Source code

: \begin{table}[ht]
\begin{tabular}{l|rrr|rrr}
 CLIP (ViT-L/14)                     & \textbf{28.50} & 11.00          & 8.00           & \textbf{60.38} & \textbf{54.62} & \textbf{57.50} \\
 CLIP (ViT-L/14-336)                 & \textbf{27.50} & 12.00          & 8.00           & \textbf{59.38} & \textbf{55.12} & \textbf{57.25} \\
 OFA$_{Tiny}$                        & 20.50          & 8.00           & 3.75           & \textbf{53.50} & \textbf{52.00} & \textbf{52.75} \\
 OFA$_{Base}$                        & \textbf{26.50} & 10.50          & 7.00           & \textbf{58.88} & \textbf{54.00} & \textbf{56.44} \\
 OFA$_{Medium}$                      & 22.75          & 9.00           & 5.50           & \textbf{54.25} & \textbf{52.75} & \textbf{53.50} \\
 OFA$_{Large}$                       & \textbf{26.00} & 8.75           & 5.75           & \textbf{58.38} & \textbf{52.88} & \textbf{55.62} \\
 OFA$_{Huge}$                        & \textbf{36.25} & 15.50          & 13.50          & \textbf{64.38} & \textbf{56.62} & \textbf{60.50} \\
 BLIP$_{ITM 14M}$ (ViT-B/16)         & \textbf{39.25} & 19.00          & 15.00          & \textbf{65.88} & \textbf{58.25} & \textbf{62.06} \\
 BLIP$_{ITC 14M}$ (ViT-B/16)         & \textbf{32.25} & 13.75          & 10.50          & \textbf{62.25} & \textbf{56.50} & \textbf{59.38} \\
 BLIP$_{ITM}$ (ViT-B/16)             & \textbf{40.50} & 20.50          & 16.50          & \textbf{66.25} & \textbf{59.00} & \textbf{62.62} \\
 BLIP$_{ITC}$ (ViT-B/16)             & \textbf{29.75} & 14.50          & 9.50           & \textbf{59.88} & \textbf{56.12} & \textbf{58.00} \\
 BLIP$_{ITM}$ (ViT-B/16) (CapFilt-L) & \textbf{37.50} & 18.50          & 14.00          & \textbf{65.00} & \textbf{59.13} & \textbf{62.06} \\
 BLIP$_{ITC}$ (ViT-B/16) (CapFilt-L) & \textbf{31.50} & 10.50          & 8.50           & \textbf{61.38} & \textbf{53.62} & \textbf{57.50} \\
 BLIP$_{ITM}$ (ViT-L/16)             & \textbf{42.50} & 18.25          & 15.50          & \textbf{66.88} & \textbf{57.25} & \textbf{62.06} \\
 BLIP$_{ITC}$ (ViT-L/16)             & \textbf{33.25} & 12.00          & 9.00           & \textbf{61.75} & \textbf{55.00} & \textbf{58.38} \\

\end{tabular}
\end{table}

★ ★ ★ ★

▶ [INSTRUCTIONS TO FOLLOW]:
Retype all the data, keeping every character the same.

▶ [TASK SOLUTION]:
Source code

: \begin{table}[ht]
\begin{tabular}{l|rrr|rrr}
 CLIP (ViT-L/14)                     & \textbf{28.50} & 11.00          & 8.00           & \textbf{60.38} & \textbf{54.62} & \textbf{57.50} \\
 CLIP (ViT-L/14-336)                 & \textbf{27.50} & 12.00          & 8.00           & \textbf{59.38} & \textbf{55.12} & \textbf{57.25} \\
 OFA$_{Tiny}$                        & 20.50          & 8.00           & 3.75           & \textbf{53.50} & \textbf{52.00} & \textbf{52.75} \\
 OFA$_{Base}$                        & \textbf{26.50} & 10.50          & 7.00           & \textbf{58.88} & \textbf{54.00} & \textbf{56.44} \\
 OFA$_{Medium}$                      & 22.75          & 9.00           & 5.50           & \textbf{54.25} & \textbf{52.75} & \textbf{53.50} \\
 OFA$_{Large}$                       & \textbf{26.00} & 8.75           & 5.75           & \textbf{58.38} & \textbf{52.88} & \textbf{55.62} \\
 OFA$_{Huge}$                        & \textbf{36.25} & 15.50          & 13.50          & \textbf{64.38} & \textbf{56.62} & \textbf{60.50} \\
 BLIP$_{ITM 14M}$ (ViT-B/16)         & \textbf{39.25} & 19.00          & 15.00          & \textbf{65.88} & \textbf{58.25} & \textbf{62.06} \\
 BLIP$_{ITC 14M}$ (ViT-B/16)         & \textbf{32.25} & 13.75          & 10.50          & \textbf{62.25} & \textbf{56.50} & \textbf{59.38} \\
 BLIP$_{ITM}$ (ViT-B/16)             & \textbf{40.50} & 20.50          & 16.50          & \textbf{66.25} & \textbf{59.00} & \textbf{62.62} \\
 BLIP$_{ITC}$ (ViT-B/16)             & \textbf{29.75} & 14.50          & 9.50           & \textbf{59.88} & \textbf{56.12} & \textbf{58.00} \\
 BLIP$_{ITM}$ (ViT-B/16) (CapFilt-L) & \textbf{37.50} & 18.50          & 14.00          & \textbf{65.00} & \textbf{59.13} & \textbf{62.06} \\
 BLIP$_{ITC}$ (ViT-B/16) (CapFilt-L) & \textbf{31.50} & 10.50          & 8.50           & \textbf{61.38} & \textbf{53.62} & \textbf{57.50} \\
 BLIP$_{ITM}$ (ViT-L/16)             & \textbf{42.50} & 18.25          & 15.50          & \textbf{66.88} & \textbf{57.25} & \textbf{62.06} \\
 BLIP$_{ITC}$ (ViT-L/16)             & \textbf{33.25} & 12.00          & 9.00           & \textbf{61.75} & \textbf{55.00} & \textbf{58.38} \\

\end{tabular}
\end{table}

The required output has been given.